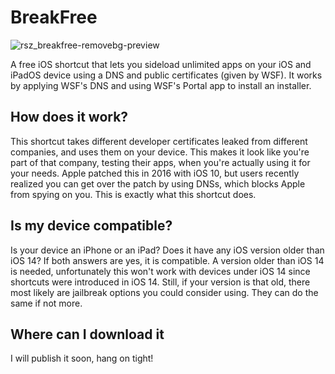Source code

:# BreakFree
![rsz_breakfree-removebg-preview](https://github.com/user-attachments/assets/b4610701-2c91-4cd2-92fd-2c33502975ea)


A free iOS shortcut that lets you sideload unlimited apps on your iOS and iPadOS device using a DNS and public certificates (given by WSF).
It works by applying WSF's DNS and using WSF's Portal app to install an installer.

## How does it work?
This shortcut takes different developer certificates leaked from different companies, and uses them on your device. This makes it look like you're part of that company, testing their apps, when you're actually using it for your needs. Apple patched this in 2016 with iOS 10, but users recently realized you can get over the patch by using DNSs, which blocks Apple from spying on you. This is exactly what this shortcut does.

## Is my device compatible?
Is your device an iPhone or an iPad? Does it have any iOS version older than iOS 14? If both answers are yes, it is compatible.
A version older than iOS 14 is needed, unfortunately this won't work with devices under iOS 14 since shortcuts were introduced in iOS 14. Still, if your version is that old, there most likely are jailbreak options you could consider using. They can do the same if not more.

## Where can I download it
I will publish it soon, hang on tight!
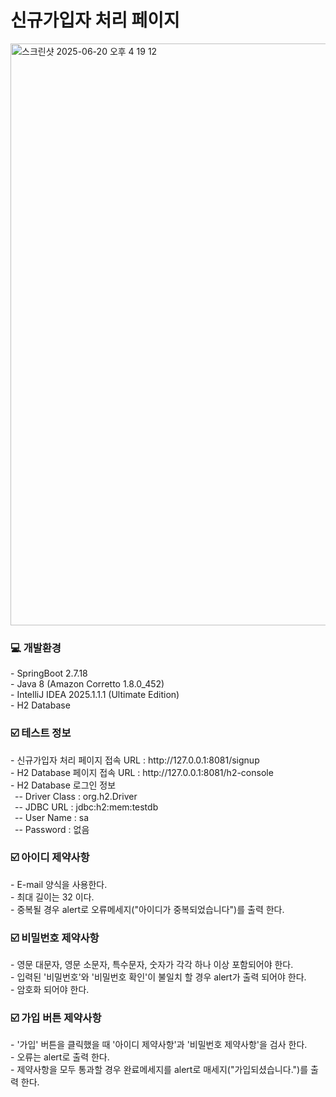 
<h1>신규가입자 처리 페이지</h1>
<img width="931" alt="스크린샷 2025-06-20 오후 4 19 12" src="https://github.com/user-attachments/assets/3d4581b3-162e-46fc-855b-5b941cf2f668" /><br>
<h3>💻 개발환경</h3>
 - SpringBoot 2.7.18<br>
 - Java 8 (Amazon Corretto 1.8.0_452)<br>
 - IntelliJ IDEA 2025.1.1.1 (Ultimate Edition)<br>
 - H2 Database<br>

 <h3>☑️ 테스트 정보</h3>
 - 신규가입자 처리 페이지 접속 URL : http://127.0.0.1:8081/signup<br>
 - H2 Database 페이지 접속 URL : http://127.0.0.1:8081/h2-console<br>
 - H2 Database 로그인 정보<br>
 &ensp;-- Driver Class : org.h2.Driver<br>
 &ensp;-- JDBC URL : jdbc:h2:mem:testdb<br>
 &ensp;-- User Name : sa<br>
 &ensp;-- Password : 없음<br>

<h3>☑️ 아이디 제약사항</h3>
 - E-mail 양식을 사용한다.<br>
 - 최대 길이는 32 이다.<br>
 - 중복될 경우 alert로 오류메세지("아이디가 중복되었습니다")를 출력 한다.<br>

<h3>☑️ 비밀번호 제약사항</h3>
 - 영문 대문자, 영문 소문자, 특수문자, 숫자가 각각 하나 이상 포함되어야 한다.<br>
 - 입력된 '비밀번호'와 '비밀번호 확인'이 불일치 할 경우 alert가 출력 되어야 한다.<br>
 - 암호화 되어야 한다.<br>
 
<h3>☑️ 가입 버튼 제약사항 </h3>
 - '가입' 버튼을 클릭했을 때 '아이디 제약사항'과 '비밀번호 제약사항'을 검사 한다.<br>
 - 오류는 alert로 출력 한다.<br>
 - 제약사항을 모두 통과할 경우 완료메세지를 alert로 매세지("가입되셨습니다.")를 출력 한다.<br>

◆ EXERCISE OBJECTIVE ◆
The lines from the start of the records above through the line that holds "A free iOS shortcut" are to be copied exactly, both ends included, and no pictures are to be copied.

◆ EXERCISE RESULT ◆
Source code

:# BreakFree
![rsz_breakfree-removebg-preview](https://github.com/user-attachments/assets/b4610701-2c91-4cd2-92fd-2c33502975ea)


A free iOS shortcut that lets you sideload unlimited apps on your iOS and iPadOS device using a DNS and public certificates (given by WSF).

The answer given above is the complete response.